● Information shown:
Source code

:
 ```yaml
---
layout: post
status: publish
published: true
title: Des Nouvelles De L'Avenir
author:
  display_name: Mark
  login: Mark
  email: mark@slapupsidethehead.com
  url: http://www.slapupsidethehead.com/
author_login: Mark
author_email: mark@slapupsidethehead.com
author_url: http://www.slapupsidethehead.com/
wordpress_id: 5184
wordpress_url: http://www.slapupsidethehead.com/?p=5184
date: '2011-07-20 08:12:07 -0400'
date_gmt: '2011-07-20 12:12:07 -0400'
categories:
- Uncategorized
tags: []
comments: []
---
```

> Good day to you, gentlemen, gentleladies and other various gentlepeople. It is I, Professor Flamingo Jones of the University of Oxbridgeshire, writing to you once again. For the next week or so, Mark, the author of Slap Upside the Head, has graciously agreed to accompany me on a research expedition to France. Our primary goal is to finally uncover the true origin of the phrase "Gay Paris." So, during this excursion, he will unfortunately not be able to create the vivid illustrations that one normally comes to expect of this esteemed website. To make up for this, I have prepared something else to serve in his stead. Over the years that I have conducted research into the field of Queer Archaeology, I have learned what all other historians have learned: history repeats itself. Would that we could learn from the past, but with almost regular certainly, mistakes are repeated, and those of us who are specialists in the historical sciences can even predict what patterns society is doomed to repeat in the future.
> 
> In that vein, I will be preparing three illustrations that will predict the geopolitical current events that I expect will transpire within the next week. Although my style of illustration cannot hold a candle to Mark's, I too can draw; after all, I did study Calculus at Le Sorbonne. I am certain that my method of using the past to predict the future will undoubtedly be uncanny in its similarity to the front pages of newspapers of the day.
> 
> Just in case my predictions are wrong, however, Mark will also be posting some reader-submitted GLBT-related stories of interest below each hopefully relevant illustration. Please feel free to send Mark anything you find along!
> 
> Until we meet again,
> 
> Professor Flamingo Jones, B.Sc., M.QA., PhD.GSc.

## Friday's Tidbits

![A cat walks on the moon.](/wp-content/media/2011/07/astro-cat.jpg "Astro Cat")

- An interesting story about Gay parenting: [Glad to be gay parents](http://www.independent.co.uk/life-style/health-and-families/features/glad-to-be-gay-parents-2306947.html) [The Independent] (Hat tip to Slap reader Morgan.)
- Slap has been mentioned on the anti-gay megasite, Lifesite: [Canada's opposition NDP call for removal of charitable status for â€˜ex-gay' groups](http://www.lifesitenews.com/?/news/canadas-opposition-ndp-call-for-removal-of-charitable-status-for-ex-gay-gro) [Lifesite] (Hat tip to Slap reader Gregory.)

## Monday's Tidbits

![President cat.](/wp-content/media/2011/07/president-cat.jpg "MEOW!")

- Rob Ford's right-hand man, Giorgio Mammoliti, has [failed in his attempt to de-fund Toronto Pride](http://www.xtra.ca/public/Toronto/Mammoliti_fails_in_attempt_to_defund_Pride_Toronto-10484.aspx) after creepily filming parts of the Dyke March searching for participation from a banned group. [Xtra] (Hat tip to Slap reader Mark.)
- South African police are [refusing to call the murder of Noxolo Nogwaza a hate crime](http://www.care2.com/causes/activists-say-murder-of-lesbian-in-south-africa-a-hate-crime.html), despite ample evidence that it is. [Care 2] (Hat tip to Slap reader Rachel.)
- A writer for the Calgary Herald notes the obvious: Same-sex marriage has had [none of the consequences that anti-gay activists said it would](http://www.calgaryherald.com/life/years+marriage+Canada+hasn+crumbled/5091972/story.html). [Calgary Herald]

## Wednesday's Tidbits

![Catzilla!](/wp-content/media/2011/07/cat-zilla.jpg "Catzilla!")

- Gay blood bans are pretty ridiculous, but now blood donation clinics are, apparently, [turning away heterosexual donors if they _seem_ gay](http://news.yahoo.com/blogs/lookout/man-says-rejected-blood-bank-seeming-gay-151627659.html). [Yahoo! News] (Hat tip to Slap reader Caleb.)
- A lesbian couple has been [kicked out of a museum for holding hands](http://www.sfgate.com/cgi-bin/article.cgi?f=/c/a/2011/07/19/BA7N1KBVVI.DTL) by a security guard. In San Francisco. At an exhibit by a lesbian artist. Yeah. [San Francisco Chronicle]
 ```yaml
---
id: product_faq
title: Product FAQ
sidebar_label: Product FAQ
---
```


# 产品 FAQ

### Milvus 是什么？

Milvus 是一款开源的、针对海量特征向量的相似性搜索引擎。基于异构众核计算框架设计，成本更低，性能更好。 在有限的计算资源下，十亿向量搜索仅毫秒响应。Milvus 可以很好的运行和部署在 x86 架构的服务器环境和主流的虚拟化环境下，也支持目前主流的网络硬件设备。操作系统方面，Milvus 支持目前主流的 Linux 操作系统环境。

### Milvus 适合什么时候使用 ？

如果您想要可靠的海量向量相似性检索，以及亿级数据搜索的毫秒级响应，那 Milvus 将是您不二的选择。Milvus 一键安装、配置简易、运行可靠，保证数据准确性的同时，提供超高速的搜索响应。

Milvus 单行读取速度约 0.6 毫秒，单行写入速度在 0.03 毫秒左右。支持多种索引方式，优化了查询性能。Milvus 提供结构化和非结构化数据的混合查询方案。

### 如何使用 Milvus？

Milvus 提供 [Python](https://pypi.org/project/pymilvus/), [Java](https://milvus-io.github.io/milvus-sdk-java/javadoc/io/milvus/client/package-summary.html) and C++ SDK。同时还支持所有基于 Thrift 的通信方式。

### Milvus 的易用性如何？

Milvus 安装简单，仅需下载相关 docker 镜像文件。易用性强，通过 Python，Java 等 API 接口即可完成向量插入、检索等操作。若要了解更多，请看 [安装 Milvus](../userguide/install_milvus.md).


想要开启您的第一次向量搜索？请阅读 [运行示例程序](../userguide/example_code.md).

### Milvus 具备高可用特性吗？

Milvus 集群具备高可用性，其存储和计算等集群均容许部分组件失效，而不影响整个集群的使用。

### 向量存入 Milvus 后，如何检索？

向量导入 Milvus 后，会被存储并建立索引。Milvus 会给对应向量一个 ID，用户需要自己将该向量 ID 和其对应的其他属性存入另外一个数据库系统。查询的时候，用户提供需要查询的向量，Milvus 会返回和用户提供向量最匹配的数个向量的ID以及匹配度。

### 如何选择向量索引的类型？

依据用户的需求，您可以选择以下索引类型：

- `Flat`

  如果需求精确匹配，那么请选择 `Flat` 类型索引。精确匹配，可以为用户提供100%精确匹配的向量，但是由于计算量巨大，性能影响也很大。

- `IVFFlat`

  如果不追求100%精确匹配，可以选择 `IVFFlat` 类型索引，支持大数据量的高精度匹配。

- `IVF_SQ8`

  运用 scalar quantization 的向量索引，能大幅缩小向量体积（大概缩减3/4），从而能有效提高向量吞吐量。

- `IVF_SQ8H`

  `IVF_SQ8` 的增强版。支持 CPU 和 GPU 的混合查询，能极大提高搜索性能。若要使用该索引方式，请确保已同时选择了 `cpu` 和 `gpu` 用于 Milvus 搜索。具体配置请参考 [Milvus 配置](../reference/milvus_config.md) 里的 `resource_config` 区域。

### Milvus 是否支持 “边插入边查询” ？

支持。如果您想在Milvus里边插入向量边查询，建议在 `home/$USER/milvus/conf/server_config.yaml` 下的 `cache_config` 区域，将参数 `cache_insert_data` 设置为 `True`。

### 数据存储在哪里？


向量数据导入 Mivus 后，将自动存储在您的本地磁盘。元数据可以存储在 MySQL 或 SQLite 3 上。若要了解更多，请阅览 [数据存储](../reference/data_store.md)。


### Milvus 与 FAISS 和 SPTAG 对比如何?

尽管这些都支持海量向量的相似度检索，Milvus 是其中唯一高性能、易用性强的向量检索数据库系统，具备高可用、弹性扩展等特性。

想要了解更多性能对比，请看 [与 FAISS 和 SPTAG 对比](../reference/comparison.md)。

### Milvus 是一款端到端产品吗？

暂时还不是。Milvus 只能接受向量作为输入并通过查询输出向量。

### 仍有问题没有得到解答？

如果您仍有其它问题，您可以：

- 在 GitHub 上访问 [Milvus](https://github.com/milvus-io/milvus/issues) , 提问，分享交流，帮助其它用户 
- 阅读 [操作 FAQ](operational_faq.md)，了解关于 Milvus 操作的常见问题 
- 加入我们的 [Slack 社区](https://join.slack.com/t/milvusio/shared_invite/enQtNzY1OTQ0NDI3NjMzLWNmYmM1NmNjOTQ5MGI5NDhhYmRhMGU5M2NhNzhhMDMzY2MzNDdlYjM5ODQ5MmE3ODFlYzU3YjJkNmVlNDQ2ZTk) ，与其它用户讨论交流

● What you should do: Go through the records. Copy each line where "userguide" appears.

● Response to the task:
Milvus 安装简单，仅需下载相关 docker 镜像文件。易用性强，通过 Python，Java 等 API 接口即可完成向量插入、检索等操作。若要了解更多，请看 [安装 Milvus](../userguide/install_milvus.md).
想要开启您的第一次向量搜索？请阅读 [运行示例程序](../userguide/example_code.md).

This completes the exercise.